Jarak antara stasiun dan rumahnya yang cukup jauh itu memakan waktu kurang lebih satu jam perjalanan meski jalanan malam sudah lengang. Ketika porosnya telah berhenti, Rajwa segera turun dengan sumringah. Ucapan salam tidak absen dari sapaan pertamanya.
"Assalamualaikum, Umi ... Abi ...."
Rajwa segera melangkah mendekati orangtuanya. Meski sudah sampai pada usia senja, namun orang tua Rajwa masih tampak bugar. Walau tidak dapat dipungkiri, rambut yang dahulu hitam legam kini sudah mulai memutih dibalik peci dan khimar yang mereka kenakan.
Sebuah senyuman juga tercetak jelas membentuk lengkungan bulan sabit di bibir kedua orangtua Rajwa. Kantung mata yang mulai keriput, terlihat semakin mengerut tatkala lengkungan senyum itu mereka tarik. Melihat anak gadis mereka satu-satunya telah kembali menjejakkan kaki di kampung halaman dengan sehat, selamat, tanpa kekurangan suatu apapun sudah membuat mereka lega.

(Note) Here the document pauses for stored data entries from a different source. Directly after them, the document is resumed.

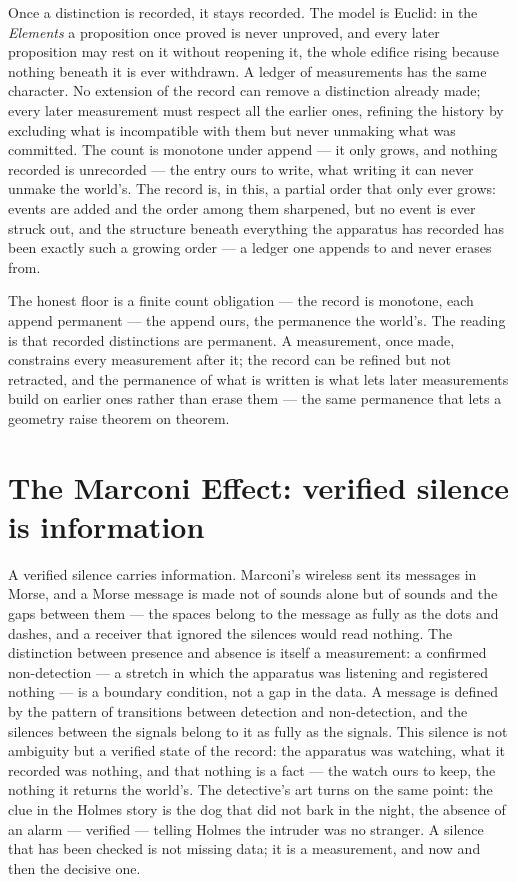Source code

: Once a distinction is recorded, it stays recorded. The model is Euclid: in the \emph{Elements} a proposition
once proved is never unproved, and every later proposition may rest on it without reopening it, the whole
edifice rising because nothing beneath it is ever withdrawn. A ledger of measurements has the same character.
No extension of the record can remove a distinction already made; every later measurement must respect all the
earlier ones, refining the history by excluding what is incompatible with them but never unmaking what was
committed. The count is monotone under append --- it only grows, and nothing recorded is unrecorded --- the
entry ours to write, what writing it can never unmake the world's. The
record is, in this, a partial order that only ever grows: events are added and the order among them sharpened,
but no event is ever struck out, and the structure beneath everything the apparatus has recorded has been
exactly such a growing order --- a ledger one appends to and never erases from.

The honest floor is a finite count obligation --- the record is monotone, each append permanent --- the append
ours, the permanence the world's. The reading is
that recorded distinctions are permanent. A measurement, once made, constrains every measurement after it; the
record can be refined but not retracted, and the permanence of what is written is what lets later measurements
build on earlier ones rather than erase them --- the same permanence that lets a geometry raise theorem on
theorem.

\section{The Marconi Effect: verified silence is information}
\label{se:marconi}

A verified silence carries information. Marconi's wireless sent its messages in Morse, and a Morse message is
made not of sounds alone but of sounds and the gaps between them --- the spaces belong to the message as fully
as the dots and dashes, and a receiver that ignored the silences would read nothing. The distinction between
presence and absence is itself a measurement: a confirmed non-detection --- a stretch in which the apparatus
was listening and registered nothing --- is a boundary condition, not a gap in the data. A message is defined
by the pattern of transitions between detection and non-detection, and the silences between the signals belong
to it as fully as the signals. This silence is not ambiguity but a verified state of the record: the apparatus
was watching, what it recorded was nothing, and that nothing is a fact --- the watch ours to keep, the nothing
it returns the world's. The detective's art turns on the same
point: the clue in the Holmes story is the dog that did not bark in the night, the absence of an alarm ---
verified --- telling Holmes the intruder was no stranger. A silence that has been checked is not missing data;
it is a measurement, and now and then the decisive one.

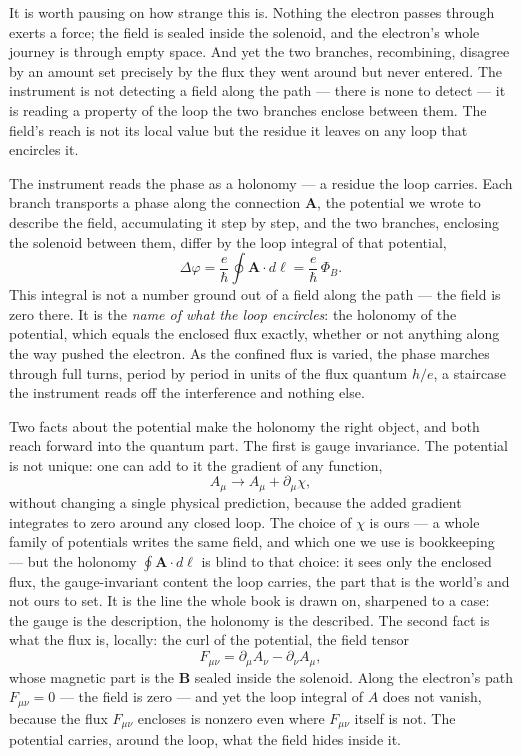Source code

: It is worth pausing on how strange this is. Nothing the electron passes through exerts a force; the field is
sealed inside the solenoid, and the electron's whole journey is through empty space. And yet the two branches,
recombining, disagree by an amount set precisely by the flux they went around but never entered. The
instrument is not detecting a field along the path --- there is none to detect --- it is reading a property of
the loop the two branches enclose between them. The field's reach is not its local value but the residue it
leaves on any loop that encircles it.

The instrument reads the phase as a holonomy --- a residue the loop carries. Each branch transports a phase
along the connection $\mathbf{A}$, the potential we wrote to describe the field, accumulating it step by step,
and the two branches, enclosing the solenoid between them, differ by the loop integral of that potential,
\begin{equation}
  \Delta\varphi = \frac{e}{\hbar}\oint \mathbf{A}\cdot d\boldsymbol{\ell} = \frac{e}{\hbar}\,\Phi_B .
\end{equation}
This integral is not a number ground out of a field along the path --- the field is zero there. It is the
\emph{name of what the loop encircles}: the holonomy of the potential, which equals the enclosed flux exactly,
whether or not anything along the way pushed the electron. As the confined flux is varied, the phase marches
through full turns, period by period in units of the flux quantum $h/e$, a staircase the instrument reads off
the interference and nothing else.

Two facts about the potential make the holonomy the right object, and both reach forward into the quantum
part. The first is gauge invariance. The potential is not unique: one can add to it the gradient of any
function,
\begin{equation}
  A_\mu \to A_\mu + \partial_\mu \chi,
\end{equation}
without changing a single physical prediction, because the added gradient integrates to zero around any closed
loop. The choice of $\chi$ is ours --- a whole family of potentials writes the same field, and which one we use
is bookkeeping --- but the holonomy $\oint \mathbf{A}\cdot d\boldsymbol{\ell}$ is blind to that choice: it sees
only the enclosed flux, the gauge-invariant content the loop carries, the part that is the world's and not ours
to set. It is the line the whole book is drawn on, sharpened to a case: the gauge is the description, the
holonomy is the described. The second fact is what the flux is, locally:
the curl of the potential, the field tensor
\begin{equation}
  F_{\mu\nu} = \partial_\mu A_\nu - \partial_\nu A_\mu,
\end{equation}
whose magnetic part is the $\mathbf{B}$ sealed inside the solenoid. Along the electron's path $F_{\mu\nu} = 0$
--- the field is zero --- and yet the loop integral of $A$ does not vanish, because the flux $F_{\mu\nu}$
encloses is nonzero even where $F_{\mu\nu}$ itself is not. The potential carries, around the loop, what the
field hides inside it.


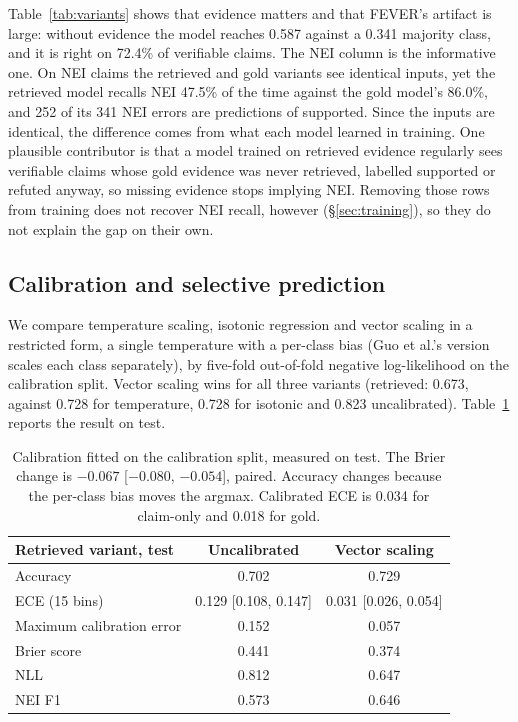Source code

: \documentclass[11pt]{article}
\begin{document}
Table~\ref{tab:variants} shows that evidence matters and that FEVER's artifact is large: without evidence
the model reaches 0.587 against a 0.341 majority class, and it is right on 72.4\% of verifiable claims.
The NEI column is the informative one. On NEI claims the retrieved and gold variants see identical inputs,
yet the retrieved model recalls NEI 47.5\% of the time against the gold model's 86.0\%, and 252 of its 341
NEI errors are predictions of supported. Since the inputs are identical, the difference comes from what
each model learned in training. One plausible contributor is that a model trained on retrieved evidence
regularly sees verifiable claims whose gold evidence was never retrieved, labelled supported or refuted
anyway, so missing evidence stops implying NEI. Removing those rows from training does not recover NEI
recall, however (\S\ref{sec:training}), so they do not explain the gap on their own.

\subsection{Calibration and selective prediction}
\label{sec:calibration}

We compare temperature scaling, isotonic regression and vector scaling in a restricted form, a single
temperature with a per-class bias (Guo et al.'s version scales each class separately), by five-fold
out-of-fold negative log-likelihood on the calibration split. Vector scaling wins for all three variants
(retrieved: 0.673, against 0.728 for temperature, 0.728 for isotonic and 0.823 uncalibrated).
Table~\ref{tab:calibration} reports the result on test.

\begin{table}[t]
\centering
\small
\begin{tabular}{lcc}
\toprule
Retrieved variant, test & Uncalibrated & Vector scaling \\
\midrule
Accuracy & 0.702 & 0.729 \\
ECE (15 bins) & 0.129 [0.108, 0.147] & 0.031 [0.026, 0.054] \\
Maximum calibration error & 0.152 & 0.057 \\
Brier score & 0.441 & 0.374 \\
NLL & 0.812 & 0.647 \\
NEI F1 & 0.573 & 0.646 \\
\bottomrule
\end{tabular}
\caption{Calibration fitted on the calibration split, measured on test. The Brier change is $-0.067$
[$-0.080$, $-0.054$], paired. Accuracy changes because the per-class bias moves the argmax. Calibrated
ECE is 0.034 for claim-only and 0.018 for gold.}
\label{tab:calibration}
\end{table}
\end{document}
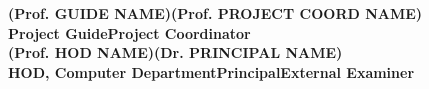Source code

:\begin{spacing}{0}
\vspace{3.0cm}
\large{\textbf{(Prof. GUIDE NAME)}}\hspace*{1.2in}\large{\textbf{(Prof. PROJECT COORD NAME)}}\\
\hspace*{0.7in}\textbf{Project Guide}\hspace*{2.3in}\textbf{Project Coordinator}\\[3cm]
\hspace*{0.5cm}\large{\textbf{(Prof. HOD NAME)}}\hspace*{0.8in}\large{\textbf{(Dr. PRINCIPAL NAME)}}\\
\textbf{HOD, Computer Department}\hspace*{0.8in}\textbf{Principal}\hspace*{1.1in}\textbf{External Examiner}
\end{spacing}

Rindu yang semula menggunung, perlahan mulai sirna saat dengan lembut tangan Rajwa bersentuhan dengan kulit tangan yang sudah mulai keriput itu, untuk disalimi dengan takzim. Memeluknya sejenak untuk lebih meyakinkan diri, bahwa rindu yang setiap hari menyambangi, kini telah usai. Menguap dan menguar seiring dengan si orientasi rindu itu mereka dekap.
"Anak gadis abi sudah besar ternyata," ucap Rahman dengan mengelus pucuk kepala Rajwa.
Dengan penuh sopan pula, Riyadh dan Maryam mengikuti jejak Rajwa yang menyapa Rahman dan Endah. Malam itu telah usai, ditutup dengan pertemuan yang menggembirakan.
---
Pagi ini, saat mentari masih nampak malu-malu bersembunyi di balik kabut, terdapat canda tawa yang kembali menghangatkan meja makan di kediaman Rahman. Kembalinya anak gadis satu-satunya itu menjadi awal kembali hidupnya suasana yang sangat mereka rindukan. Bercengkrama dengan sesekali melontarkan guyonan-guyonan yang menggelitik, nampaknya cukup untuk mengobati rindu yang melegam di dalam hati.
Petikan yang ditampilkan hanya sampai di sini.